Sustained expansion is also a signal of strength, whereas; declining gross margins indicate the company has lost control over a major cost input. Declining gross margins mean less gross profit to reinvest in R&D or advertising to grow the business and strengthen the company’s competitive position.

Direction of Competitive Advantage

It isn’t about the size of the competitive advantage. It’s really about what direction that competitive advantage is heading in.

Paul Black from What Got You There with Sean Delaney

This is mostly a qualitative exercise. Both ROIIC and Gross Margins can tip you off about changes in a business’s competitive advantage but you have to examine and understand what creates and what sustains their competitive advantage.

Does the company have strong network effects, a structural cost advantage, an insurmountable barrier to entry for competitors, or high switching costs that make it very unlikely that customers will switch to a competitor?

Eagle Point Capital recently listed several moat-widening factors along with an example of each one at work.
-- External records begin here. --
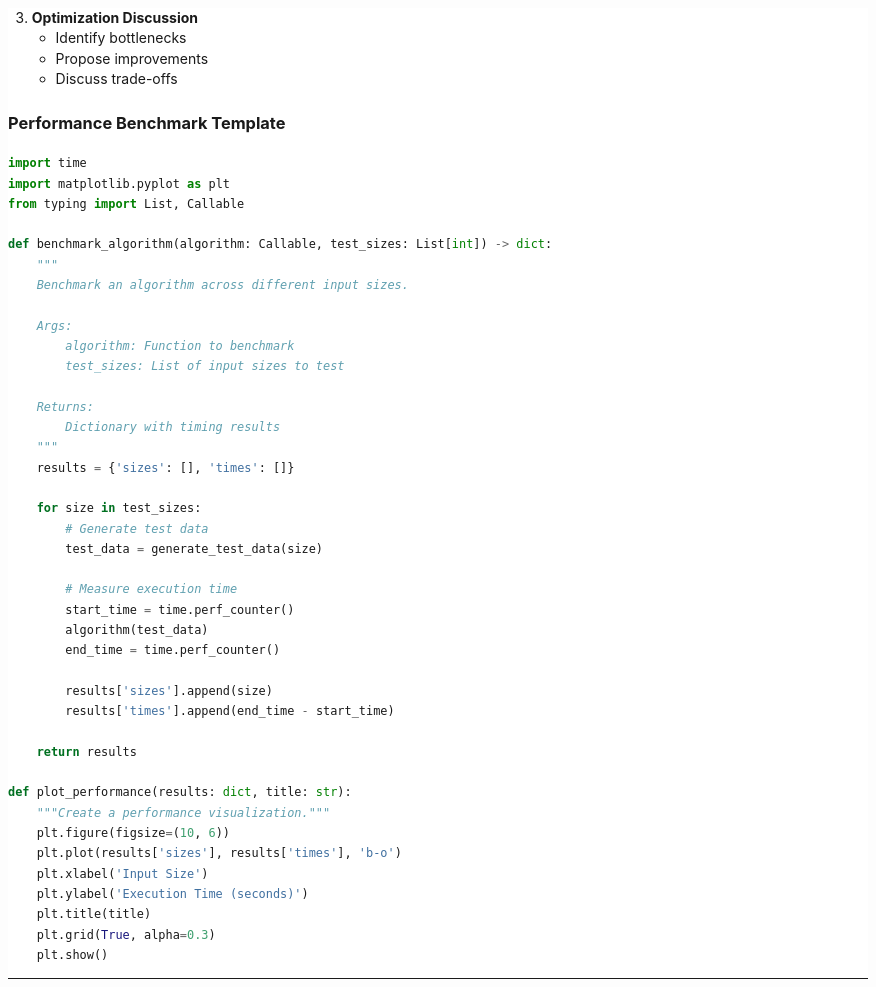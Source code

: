 3. **Optimization Discussion**
   - Identify bottlenecks
   - Propose improvements
   - Discuss trade-offs

### **Performance Benchmark Template**

```python
import time
import matplotlib.pyplot as plt
from typing import List, Callable

def benchmark_algorithm(algorithm: Callable, test_sizes: List[int]) -> dict:
    """
    Benchmark an algorithm across different input sizes.

    Args:
        algorithm: Function to benchmark
        test_sizes: List of input sizes to test

    Returns:
        Dictionary with timing results
    """
    results = {'sizes': [], 'times': []}

    for size in test_sizes:
        # Generate test data
        test_data = generate_test_data(size)

        # Measure execution time
        start_time = time.perf_counter()
        algorithm(test_data)
        end_time = time.perf_counter()

        results['sizes'].append(size)
        results['times'].append(end_time - start_time)

    return results

def plot_performance(results: dict, title: str):
    """Create a performance visualization."""
    plt.figure(figsize=(10, 6))
    plt.plot(results['sizes'], results['times'], 'b-o')
    plt.xlabel('Input Size')
    plt.ylabel('Execution Time (seconds)')
    plt.title(title)
    plt.grid(True, alpha=0.3)
    plt.show()
```

---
Investing in Proven Winners

It is easy to fool yourself into thinking a short-term cyclical advantage is an enduring secular competitive advantage. Or a new fad is the start of a new secular trend. Everyone would love to be an early investor in the next big thing. Major fortunes have been made this way.
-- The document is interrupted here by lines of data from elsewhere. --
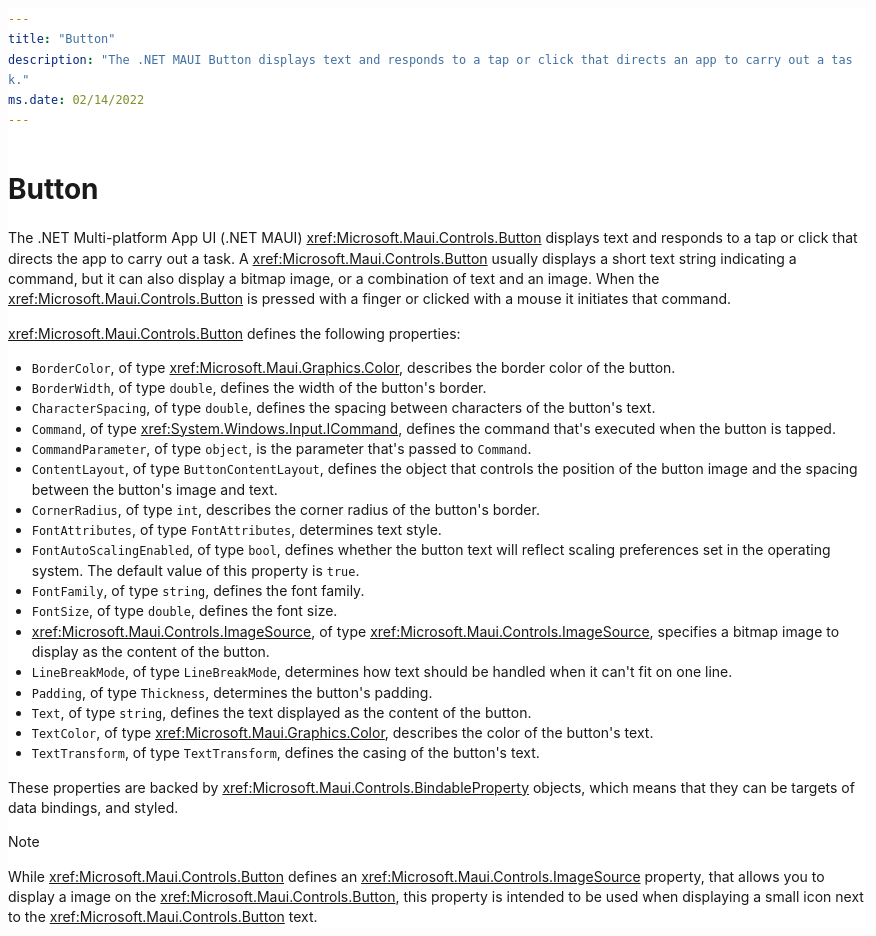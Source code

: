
 ```yaml
---
title: "Button"
description: "The .NET MAUI Button displays text and responds to a tap or click that directs an app to carry out a task."
ms.date: 02/14/2022
---
```


# Button

The .NET Multi-platform App UI (.NET MAUI) <xref:Microsoft.Maui.Controls.Button> displays text and responds to a tap or click that directs the app to carry out a task. A <xref:Microsoft.Maui.Controls.Button> usually displays a short text string indicating a command, but it can also display a bitmap image, or a combination of text and an image. When the <xref:Microsoft.Maui.Controls.Button> is pressed with a finger or clicked with a mouse it initiates that command.

<xref:Microsoft.Maui.Controls.Button> defines the following properties:

- `BorderColor`, of type <xref:Microsoft.Maui.Graphics.Color>, describes the border color of the button.
- `BorderWidth`, of type `double`, defines the width of the button's border.
- `CharacterSpacing`, of type `double`, defines the spacing between characters of the button's text.
- `Command`, of type <xref:System.Windows.Input.ICommand>, defines the command that's executed when the button is tapped.
- `CommandParameter`, of type `object`, is the parameter that's passed to `Command`.
- `ContentLayout`, of type `ButtonContentLayout`, defines the object that controls the position of the button image and the spacing between the button's image and text.
- `CornerRadius`, of type `int`, describes the corner radius of the button's border.
- `FontAttributes`, of type `FontAttributes`, determines text style.
- `FontAutoScalingEnabled`, of type `bool`, defines whether the button text will reflect scaling preferences set in the operating system. The default value of this property is `true`.
- `FontFamily`, of type `string`, defines the font family.
- `FontSize`, of type `double`, defines the font size.
- <xref:Microsoft.Maui.Controls.ImageSource>, of type <xref:Microsoft.Maui.Controls.ImageSource>, specifies a bitmap image to display as the content of the button.
- `LineBreakMode`, of type `LineBreakMode`, determines how text should be handled when it can't fit on one line.
- `Padding`, of type `Thickness`, determines the button's padding.
- `Text`, of type `string`, defines the text displayed as the content of the button.
- `TextColor`, of type <xref:Microsoft.Maui.Graphics.Color>, describes the color of the button's text.
- `TextTransform`, of type `TextTransform`, defines the casing of the button's text.

These properties are backed by <xref:Microsoft.Maui.Controls.BindableProperty> objects, which means that they can be targets of data bindings, and styled.

> [!NOTE]
> While <xref:Microsoft.Maui.Controls.Button> defines an <xref:Microsoft.Maui.Controls.ImageSource> property, that allows you to display a image on the <xref:Microsoft.Maui.Controls.Button>, this property is intended to be used when displaying a small icon next to the <xref:Microsoft.Maui.Controls.Button> text.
But these early investors are the exception, not the norm. It’s like lottery winners. We only hear about lottery winners who won it big, not the losers. And we don’t hear about the people who waste too much of their money chasing their lottery dream.

When you try to invest in the next big thing before everyone else does you will inevitably get caught up in a lot of quality and growth traps.

The beauty of quality investing is you don’t have to discover the next big thing before everyone else does. You can invest in companies that are already proven winners. Companies with enduring competitive advantages that allow a company to consistently generate high returns on invested capital should lead to above-average long-term growth and strong shareholder returns. As long as you pay a reasonable price for them.